**Work required**
Scan the entries that follow and copy out every line containing "might".

Records to process Start Marker

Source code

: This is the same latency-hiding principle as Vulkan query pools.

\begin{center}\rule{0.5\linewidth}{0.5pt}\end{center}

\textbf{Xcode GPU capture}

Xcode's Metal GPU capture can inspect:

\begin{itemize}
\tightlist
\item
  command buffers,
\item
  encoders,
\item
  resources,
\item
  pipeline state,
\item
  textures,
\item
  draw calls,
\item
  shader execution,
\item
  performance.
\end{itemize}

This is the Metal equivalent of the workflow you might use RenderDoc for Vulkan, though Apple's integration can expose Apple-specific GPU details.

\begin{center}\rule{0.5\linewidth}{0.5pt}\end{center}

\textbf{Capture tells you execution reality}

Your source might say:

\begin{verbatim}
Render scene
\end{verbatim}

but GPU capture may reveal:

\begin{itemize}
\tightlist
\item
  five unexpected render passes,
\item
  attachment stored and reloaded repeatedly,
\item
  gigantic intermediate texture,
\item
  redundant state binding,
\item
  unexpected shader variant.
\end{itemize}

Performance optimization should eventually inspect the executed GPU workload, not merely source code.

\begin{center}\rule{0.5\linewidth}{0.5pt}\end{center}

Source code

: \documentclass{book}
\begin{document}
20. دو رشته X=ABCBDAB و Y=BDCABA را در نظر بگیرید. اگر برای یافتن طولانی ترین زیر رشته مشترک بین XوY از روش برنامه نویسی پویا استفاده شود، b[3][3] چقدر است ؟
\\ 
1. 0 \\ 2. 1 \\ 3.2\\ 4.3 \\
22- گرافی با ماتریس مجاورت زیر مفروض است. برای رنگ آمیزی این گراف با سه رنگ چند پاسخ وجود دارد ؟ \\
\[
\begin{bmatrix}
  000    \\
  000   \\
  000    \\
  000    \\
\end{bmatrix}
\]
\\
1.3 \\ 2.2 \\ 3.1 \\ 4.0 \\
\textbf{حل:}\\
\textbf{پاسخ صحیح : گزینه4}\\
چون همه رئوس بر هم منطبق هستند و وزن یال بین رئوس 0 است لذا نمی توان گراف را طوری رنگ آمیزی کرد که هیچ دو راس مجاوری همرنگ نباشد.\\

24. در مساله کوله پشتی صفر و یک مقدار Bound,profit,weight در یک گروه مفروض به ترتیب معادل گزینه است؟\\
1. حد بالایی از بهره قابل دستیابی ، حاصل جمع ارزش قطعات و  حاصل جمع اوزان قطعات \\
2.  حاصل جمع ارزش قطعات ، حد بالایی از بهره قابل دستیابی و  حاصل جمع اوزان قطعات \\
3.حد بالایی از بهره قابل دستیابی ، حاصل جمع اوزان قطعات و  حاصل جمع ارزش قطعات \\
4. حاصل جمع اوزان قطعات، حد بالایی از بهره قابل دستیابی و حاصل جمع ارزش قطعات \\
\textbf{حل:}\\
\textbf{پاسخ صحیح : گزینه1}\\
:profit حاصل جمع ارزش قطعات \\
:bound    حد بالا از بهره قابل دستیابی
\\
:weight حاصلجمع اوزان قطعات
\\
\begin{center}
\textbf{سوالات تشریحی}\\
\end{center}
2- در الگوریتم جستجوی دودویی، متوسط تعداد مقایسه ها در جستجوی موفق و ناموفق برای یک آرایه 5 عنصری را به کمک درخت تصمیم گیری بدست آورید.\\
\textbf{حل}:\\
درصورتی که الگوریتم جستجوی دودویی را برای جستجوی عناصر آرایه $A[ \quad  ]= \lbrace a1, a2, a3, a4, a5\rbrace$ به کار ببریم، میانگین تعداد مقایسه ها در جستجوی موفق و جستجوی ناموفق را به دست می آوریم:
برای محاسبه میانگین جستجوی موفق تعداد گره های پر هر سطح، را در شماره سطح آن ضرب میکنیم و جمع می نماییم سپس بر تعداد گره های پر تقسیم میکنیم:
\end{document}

Records to process End Marker

**Finished task**
This is the Metal equivalent of the workflow you might use RenderDoc for Vulkan, though Apple's integration can expose Apple-specific GPU details.
Your source might say:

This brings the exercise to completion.